Problem statement:
Copy the lines below that contain "wolf".

Dataset records:
======

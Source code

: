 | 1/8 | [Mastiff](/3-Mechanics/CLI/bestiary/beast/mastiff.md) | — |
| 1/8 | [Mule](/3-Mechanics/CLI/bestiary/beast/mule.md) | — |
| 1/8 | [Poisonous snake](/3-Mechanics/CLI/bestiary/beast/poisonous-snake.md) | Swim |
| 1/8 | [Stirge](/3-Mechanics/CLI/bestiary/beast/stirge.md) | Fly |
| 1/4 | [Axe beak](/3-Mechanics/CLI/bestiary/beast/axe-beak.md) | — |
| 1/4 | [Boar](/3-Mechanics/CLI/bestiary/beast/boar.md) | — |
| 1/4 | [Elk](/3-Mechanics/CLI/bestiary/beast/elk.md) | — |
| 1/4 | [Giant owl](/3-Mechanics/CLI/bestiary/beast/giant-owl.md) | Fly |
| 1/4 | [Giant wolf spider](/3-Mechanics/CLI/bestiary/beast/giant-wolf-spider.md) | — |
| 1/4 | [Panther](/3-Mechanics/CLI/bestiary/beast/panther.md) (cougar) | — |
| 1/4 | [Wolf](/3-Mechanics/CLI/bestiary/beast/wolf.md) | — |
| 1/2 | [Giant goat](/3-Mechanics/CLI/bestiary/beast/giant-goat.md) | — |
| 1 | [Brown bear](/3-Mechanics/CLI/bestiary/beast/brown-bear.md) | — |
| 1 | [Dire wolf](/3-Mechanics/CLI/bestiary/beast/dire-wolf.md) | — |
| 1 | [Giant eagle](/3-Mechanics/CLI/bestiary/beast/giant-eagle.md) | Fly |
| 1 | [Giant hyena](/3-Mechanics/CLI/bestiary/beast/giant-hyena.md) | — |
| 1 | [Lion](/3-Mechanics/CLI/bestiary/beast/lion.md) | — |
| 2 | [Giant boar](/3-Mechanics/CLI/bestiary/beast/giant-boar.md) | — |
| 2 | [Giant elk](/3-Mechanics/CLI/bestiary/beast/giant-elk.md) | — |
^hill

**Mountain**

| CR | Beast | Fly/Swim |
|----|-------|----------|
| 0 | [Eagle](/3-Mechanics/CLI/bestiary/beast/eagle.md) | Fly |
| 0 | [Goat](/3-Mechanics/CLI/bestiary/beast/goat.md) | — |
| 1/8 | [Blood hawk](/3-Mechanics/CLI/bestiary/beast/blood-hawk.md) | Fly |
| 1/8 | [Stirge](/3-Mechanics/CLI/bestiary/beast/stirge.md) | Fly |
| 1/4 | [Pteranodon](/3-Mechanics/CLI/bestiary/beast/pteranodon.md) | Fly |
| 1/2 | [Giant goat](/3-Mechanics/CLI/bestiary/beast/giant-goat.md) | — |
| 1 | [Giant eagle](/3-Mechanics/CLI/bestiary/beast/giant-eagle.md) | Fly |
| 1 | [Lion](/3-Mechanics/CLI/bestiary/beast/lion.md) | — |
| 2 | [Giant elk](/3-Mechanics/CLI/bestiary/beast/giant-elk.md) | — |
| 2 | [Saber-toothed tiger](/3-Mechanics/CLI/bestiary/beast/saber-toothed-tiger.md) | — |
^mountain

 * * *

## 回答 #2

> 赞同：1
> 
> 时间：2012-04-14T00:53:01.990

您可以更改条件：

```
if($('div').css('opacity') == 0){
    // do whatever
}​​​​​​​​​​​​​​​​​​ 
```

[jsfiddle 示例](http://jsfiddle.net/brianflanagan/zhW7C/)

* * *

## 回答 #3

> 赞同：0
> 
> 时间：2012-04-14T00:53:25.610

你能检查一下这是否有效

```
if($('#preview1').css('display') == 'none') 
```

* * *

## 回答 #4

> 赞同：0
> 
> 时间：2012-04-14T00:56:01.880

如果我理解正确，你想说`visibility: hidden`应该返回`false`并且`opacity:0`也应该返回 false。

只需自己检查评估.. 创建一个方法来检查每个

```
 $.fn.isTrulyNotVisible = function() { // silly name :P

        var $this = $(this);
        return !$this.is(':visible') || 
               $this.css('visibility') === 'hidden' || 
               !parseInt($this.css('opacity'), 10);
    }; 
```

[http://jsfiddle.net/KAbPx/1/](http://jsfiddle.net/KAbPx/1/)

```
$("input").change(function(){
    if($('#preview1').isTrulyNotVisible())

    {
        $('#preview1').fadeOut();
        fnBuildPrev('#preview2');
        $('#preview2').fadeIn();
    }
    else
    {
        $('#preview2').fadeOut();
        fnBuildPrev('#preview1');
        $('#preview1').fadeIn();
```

======

Problem solution:
| 1/4 | [Giant wolf spider](/3-Mechanics/CLI/bestiary/beast/giant-wolf-spider.md) | — |
| 1/4 | [Wolf](/3-Mechanics/CLI/bestiary/beast/wolf.md) | — |
| 1 | [Dire wolf](/3-Mechanics/CLI/bestiary/beast/dire-wolf.md) | — |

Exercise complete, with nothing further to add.